The 5 questions of this issue take us to lovely Switzerland. Living in Geneva, Jacques Rattaz is working as a fashion photographer and photography tutor at ETAP Sàrl Photography Institute.

We stumbled upon his website GlamBoudoir.ch. There we learned that he is also shooting boudoir and artistic nudes at a commercial level.
We wanted to know more.

[GL] Good Light Magazine
[JR] Jacques Rattaz

[GL] How did you come to photography? How did you learn the techniques?

[JR] When I was 13 years old, already 37 years ago, my father gave me its Canon F1 (that I always own). At the same time, I had the opportunity to follow, at school, a laboratory course. All the necessary things were put together to create a passion!

For the technical point of view... I mainly learnt by myself, reading monthly magazines, buying some books and practicing a lot, trying to break the rules, coming back ( when my friends and my parents were not appreciating my "new art"). I also bought a lot of photographer's books and, for each photograph, I always tried to express what I liked or disliked, even for the pictures of my favorite photographs (Jean-Loup Sieff, Steve Mc Curry, Helmut Newton are the main one).

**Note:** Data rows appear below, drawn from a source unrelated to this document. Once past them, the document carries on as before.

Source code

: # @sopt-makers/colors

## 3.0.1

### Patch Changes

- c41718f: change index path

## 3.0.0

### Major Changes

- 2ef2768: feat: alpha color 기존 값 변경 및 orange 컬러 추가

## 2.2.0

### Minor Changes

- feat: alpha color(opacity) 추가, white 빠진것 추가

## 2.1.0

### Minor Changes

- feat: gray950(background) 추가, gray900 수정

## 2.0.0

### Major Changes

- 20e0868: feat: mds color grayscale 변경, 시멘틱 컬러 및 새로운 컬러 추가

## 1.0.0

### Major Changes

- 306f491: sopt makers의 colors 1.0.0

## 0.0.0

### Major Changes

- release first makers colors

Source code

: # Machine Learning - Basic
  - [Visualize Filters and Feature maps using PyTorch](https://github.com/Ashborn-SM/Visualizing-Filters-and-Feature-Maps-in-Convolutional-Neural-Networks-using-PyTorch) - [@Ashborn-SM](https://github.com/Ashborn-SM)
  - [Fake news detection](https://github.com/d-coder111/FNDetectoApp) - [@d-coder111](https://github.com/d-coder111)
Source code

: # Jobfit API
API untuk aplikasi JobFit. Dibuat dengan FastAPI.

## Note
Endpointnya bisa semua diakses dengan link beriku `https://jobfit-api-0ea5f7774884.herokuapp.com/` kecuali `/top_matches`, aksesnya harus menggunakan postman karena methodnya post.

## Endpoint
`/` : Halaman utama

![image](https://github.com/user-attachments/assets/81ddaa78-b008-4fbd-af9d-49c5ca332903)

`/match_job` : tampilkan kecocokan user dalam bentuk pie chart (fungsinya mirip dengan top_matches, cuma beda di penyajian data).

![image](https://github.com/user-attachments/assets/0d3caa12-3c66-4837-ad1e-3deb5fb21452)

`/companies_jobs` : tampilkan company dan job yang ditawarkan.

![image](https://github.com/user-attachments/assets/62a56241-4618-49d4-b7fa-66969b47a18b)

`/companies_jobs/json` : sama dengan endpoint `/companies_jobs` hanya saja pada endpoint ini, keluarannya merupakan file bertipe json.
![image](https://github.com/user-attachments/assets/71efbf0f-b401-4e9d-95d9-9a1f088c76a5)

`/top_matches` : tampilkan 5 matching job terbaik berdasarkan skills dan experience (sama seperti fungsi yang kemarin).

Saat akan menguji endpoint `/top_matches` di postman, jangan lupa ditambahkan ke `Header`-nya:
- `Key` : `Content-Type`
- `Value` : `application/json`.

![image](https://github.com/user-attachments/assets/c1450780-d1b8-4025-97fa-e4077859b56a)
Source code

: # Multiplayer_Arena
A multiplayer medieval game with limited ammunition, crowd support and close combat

[GL] Why are you into boudoir photography? What brought you there?

[JR] I'm passionate about Human relationship and light... This means that naturally I prefer people photography and I am more and more attracted by studio lighting. I thing that boudoir and nude photography are the logical next step after portrait and fashion. They request to master light, human contacts and mind control. Light because shadow will be the model's clothes. Human contacts because you must develop your psychological abilities in order to keep the model (or customer) confident and natural in a difficult (for most of them) situation, they must forget their taboos. The photographer must reset his natural human mind and keep his mind at the right level... He must observe, bur he must not look, he must be dedicated to the image he is creating

Once these points mastered, I thing that the photographer is able to bring to his customers pictures that will help them to accept themselves when they are doubting, after a failure in their sentimental life, when their skin, hair or body are changing year after year or just to keep memories of their youth... And that for women or men.

Very often customers tell me once the shooting booked : "I hope you will not be disappointed... I' not a top model...". My answer is "I will be disappointed only if you will not like at least one picture.". We are not here to judge, we are here to make the best, to sublimate without betraying the reality.

[GL] What sort of light do you use? Are there any special or favorite tools you use in your shootings?

[JR] In the studio I use mainly Elinchrom and Visatec strobes with different modifiers. On location (outdoor, at customer's home or in hotel's rooms) I use speedlights or the Elinchrom Quadra Ranger. It depends mainly of the quantity and the direction of the natural light, if any available, and the effect I'm looking for.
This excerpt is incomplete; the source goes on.